Happy New Year’s Day! Or, Happy #CCPA Day – today being the first day the California Consumer Privacy Act comes into force. On the first day of its implementation, I figured I would share a few thoughts prompted by my experiences in trying to become familiar with the CCPA and the world of data privacy regulation more broadly.
The first concerns the widening delta between traditional legal advice and technology-enabled compliance. Most legal commentary I reviewed fell into the “traditional” camp – “the sky is falling, pitfalls abound, you need a fireproof policy and procedures, call us if you want more specific advice.” Like I said, traditional. And helpful, but just barely. Because I didn’t really need legal advice on constructing a policy and procedures; the Act is very prescriptive as to what the consumer-facing policies must contain. What I needed was help with tools to enable consumers exercise the rights the Act grants them. And that is where traditional legal advice came up short. In contrast, several IT-based companies had comprehensive solutions to enable (and, to hear them tell it, guarantee) compliance. The one I ultimately adopted for my clients walked me through a live demonstration of an opt-out button and provided the required code for insertion on my clients’ websites – at a very low cost. For SMEs that lack in-house IT resources, services like these are a godsend. And further illustrate the gulf between what clients need and what legal service providers deliver. As technology becomes even more pervasive, clients will increasingly look to such services to address their compliance needs rather than traditional law firms.
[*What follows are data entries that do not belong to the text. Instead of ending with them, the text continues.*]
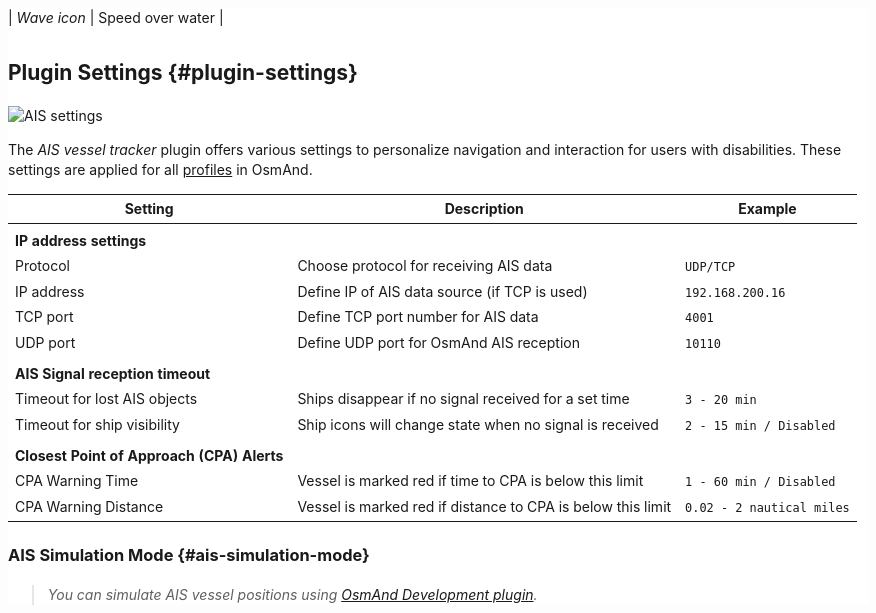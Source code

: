 | *Wave icon*       | Speed over water |

## Plugin Settings {#plugin-settings}

<Tabs groupId="operating-systems" queryString="operating-systems">

<TabItem value="android" label="Android">

*<Translate android="true" ids="shared_string_menu,plugins_menu_group,plugin_ais_tracker_name,shared_string_settings"/>*

![AIS settings](@site/static/img/plugins/ais/ais_settings_2.png)  

</TabItem>

</Tabs>

The *AIS vessel tracker* plugin offers various settings to personalize navigation and interaction for users with disabilities. These settings are applied for all [profiles](../personal/profiles.md) in OsmAnd.

| Setting |  Description  | Example  |
|---------|---------------|----------|
| | | |
| **IP address settings** | | |
| Protocol   | Choose protocol for receiving AIS data | `UDP/TCP` |
| IP address | Define IP of AIS data source (if TCP is used) | `192.168.200.16` |
| TCP port   | Define TCP port number for AIS data | `4001` |
| UDP port   | Define UDP port for OsmAnd AIS reception  | `10110` |
| | | |
| **AIS Signal reception timeout** | |  |
| Timeout for lost AIS objects     | Ships disappear if no signal received for a set time | `3 - 20 min` |
| Timeout for ship visibility      | Ship icons will change state when no signal is received | `2 - 15 min / Disabled` |
| | | |
| **Closest Point of Approach (CPA) Alerts** | | |
| CPA Warning Time | Vessel is marked red if time to CPA is below this limit | `1 - 60 min / Disabled` |
| CPA Warning Distance | Vessel is marked red if distance to CPA is below this limit | `0.02 - 2 nautical miles` |


### AIS Simulation Mode {#ais-simulation-mode}

> *You can simulate AIS vessel positions using [OsmAnd Development plugin](../plugins/development.md).*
The second thought concerns the CCPA’s raison d’etre – the explosion of personal data and its commercial exploitation. It is fascinating (and scary) just how much insight companies can glean from just a bit of personal data. Take, for instance, your music listening habits. A recent visit to spotify.me pegged me – correctly – as a cooking enthusiast: “Based on the playlists in your library, we’re guessing you like to soundtrack your soufflés. (And BBQs.)” You’re left shaking your head in amazement. I watched the Minority Report movie in 2002 and found its dystopian predictions of a future full of aggressive, personalized ads far-fetched. And yet, much of that prediction has come true, only much faster than initially thought. After all, Minority Report is set in the year 2054. As Kara Swisher eloquently puts it: “[U]sers have become the online equivalent of cheap dates to these giant tech companies. We trade the lucrative digital essence of ourselves for much less in the form of free maps or nifty games or compelling communications apps.” How all of this ultimately will play out on the regulatory front is yet to be determined. But it will be important, I think, for every C-suite executive or corporate lawyer to stay abreast of developments in data privacy regulation. For that reason, I intend to get a CIPP certification as soon as possible.
The third thought concerns the implications for #blockchain technology. At first blush, notions of data privacy and blockchain technology might seem to be incompatible. But I don’t think that’s necessarily the case. And, in fact, because blockchain technology can be used to give consumers more control over their personal data (including the ability to monetize), you would think that data privacy regulations would accommodate blockchain. Initially, with CCPA, that appeared not to be the case; the Act passed without any such concession. Fortunately, the amendments the California legislature passed in September included a carve-out from the definition of “personal information” subject to the Act for “deidentified data.” The carve-out is subject to pretty stringent standards – it requires that the information not reasonably identify or be capable of being associated with a particular customer; that the business implement processes that prohibit re-identification; that the business implement processes to safeguard against even inadvertent release of the deidentified data; and that the business must not make any attempt to re-identify the data. That’s a lot of caveats. But the fact that the carve-out for deidentified data exists at all is huge. Precisely how huge remains to be seen; I have read a number of articles contending that anonymized or pseudonymized data on a blockchain is not compatible with the CCPA. That said, virtually all of these articles predate the deidentified data amendment from September. In light of the amendments, I think the better view is that there is not an automatic safe harbor , but that data on a blockchain can be compliant with the CCPA if the appropriate prophylactic measures are adopted and verifiably enforced. I am certain that there will be a lot of activity in this particular area, and I look forward to following future developments closely.
Happy New Year!! As Yaasin Bey (Mos Def) says, “we are alive in amazing times.”